Ten goals up with five minutes to play? We’ll be the ones still gnawing our fingernails, checking the record books to see how many goals are technically possible to be kicked in that time, and wondering if the time clock has actually malfunctioned. ‘Wasn’t there time on for injury, too?’ we’ll ask each other nervously.
About to play the competition easy-beats (assuming that’s, for once, not us)? Well, that’s a worst-case scenario for Bulldogs’ fans. We just know it will be even more humiliating to lose a game where we are raging favourites. Flippant comments about how we're looking forward to thrashing an opponent, no matter how lowly, are most certainly never on the agenda.

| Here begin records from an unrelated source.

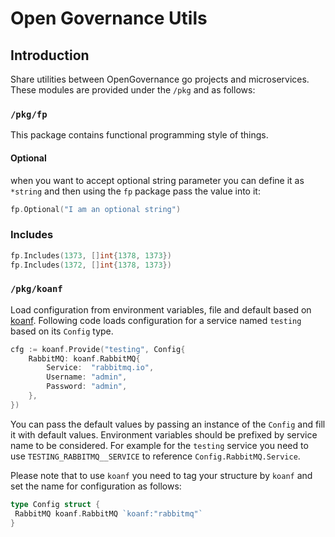 # Open Governance Utils

## Introduction

Share utilities between OpenGovernance go projects and microservices. These modules are provided
under the `/pkg` and as follows:

### `/pkg/fp`

This package contains functional programming style of things.

#### Optional

when you want to accept optional
string parameter you can define it as `*string` and then using the `fp` package pass the value into it:

```go
fp.Optional("I am an optional string")
```

### Includes

```go
fp.Includes(1373, []int{1378, 1373})
fp.Includes(1372, []int{1378, 1373})
```

### `/pkg/koanf`

Load configuration from environment variables, file and default based on [koanf](https://github.com/knadh/koanf).
Following code loads configuration for a service named `testing` based on its `Config` type.

```go
cfg := koanf.Provide("testing", Config{
    RabbitMQ: koanf.RabbitMQ{
        Service:  "rabbitmq.io",
        Username: "admin",
        Password: "admin",
    },
})
```

You can pass the default values by passing an instance of the `Config` and fill it with default values.
Environment variables should be prefixed by service name to be considered. For example for the `testing`
service you need to use `TESTING_RABBITMQ__SERVICE` to reference `Config.RabbitMQ.Service`.

Please note that to use `koanf` you need to tag your structure by `koanf` and set the name for configuration
as follows:

```go
type Config struct {
 RabbitMQ koanf.RabbitMQ `koanf:"rabbitmq"`
}
```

But we felt justified, on Sunday, to be, at least, ‘a little bit confident.’ We'd seen a lively, accomplished performance against Brisbane in round one. A creditable, spirited loss against Fremantle in round two. Young players who seemed to be taking huge strides forward, old stagers who still seemed to have a crafty trick or two up their sleeves. We’d be respectable, I thought. Maybe even a chance.
That little bit of confidence evaporated probably around the time that Deledio charged unopposed towards goal, leading to that intimidating Tigers roar. I believe it was the ten second mark of the first quarter.

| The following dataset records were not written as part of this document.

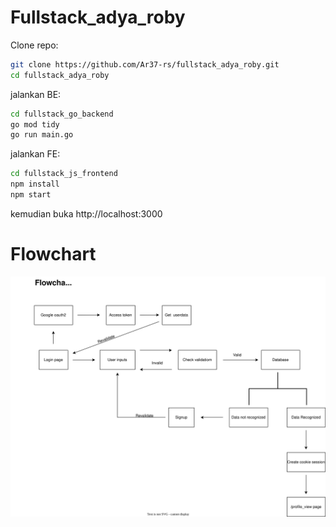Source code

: # Fullstack_adya_roby

Clone repo:

```bash
git clone https://github.com/Ar37-rs/fullstack_adya_roby.git
cd fullstack_adya_roby
```

jalankan BE:

```bash
cd fullstack_go_backend
go mod tidy
go run main.go
```

jalankan FE:

```bash
cd fullstack_js_frontend
npm install
npm start
```

kemudian buka http://localhost:3000

# Flowchart

![alt_test](image/flowchart.svg)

Fumbles. Bulldogs’ players competing strongly – against each other for a mark in our own forward line. Blind panicking kicks to nobody, or at least nobody wearing red, white, and blue.
If one of our players did manage to lay a tackle it inevitably led to the ball spilling out to an unattended Tigers’ player and his three best friends.
We couldn’t even blame our old foes - the usual standby in the wake of a bad defeat - the umpires. Even the Bulldog Tragician couldn’t see why we got some of the puzzling decisions made in our favour, although this is only admitted here in the privacy of this blog. But we were in no position to do an Adam Gilchrist and make sportsmanlike gestures to hand back the free kicks made in our favour.
Watching our cavalcade of mistakes and downright ineptitude, I thought again about confidence – how it seems to even affect the bounce of the ball. It taints that split second of hesitation, sowing a momentary thought that a mistake is coming up. Will Minson, for example, who in round one seemed to be wresting marks from the sky with sheer force of character, had them slipping constantly through his big mitts on Sunday. The carefree abandon, the dare and imagination that we saw in Round one is slowly but surely ebbing away.
The Tigers looked like us in 2008, one of the best footy years I’ve seen a Dogs’ team play. They ran confidently (there’s that word again) from the backline in waves, looking up to see a plethora of scoring options, windows of opportunity and patterns of possibilities opening up easily all over the ground in contrast to the crammed, congested Bulldogs. We seemed simultaneously to have too many men on the ground, all clustering hesitantly and getting in each others’ way near a rare scoring opportunity, and far from enough whenever the ball hit the ground.
Later we would hear that three of our players have serious injuries. Shaun Higgins, one of the unluckiest of the unlucky, will miss the season with a broken foot to go with what he’s endured in the past: a broken elbow, thyroiditis, groin injuries, and an ankle break that was likened to a car crash victim. Shaun Higgins is 25 years old.
We don’t know that as we’re leaving the ground, trying to block out rollicking versions of ‘Yellow and Black.’ While we’ve been inside the stadium, it’s begun to rain. Hard. It’s a wet and cold trudge back to the car.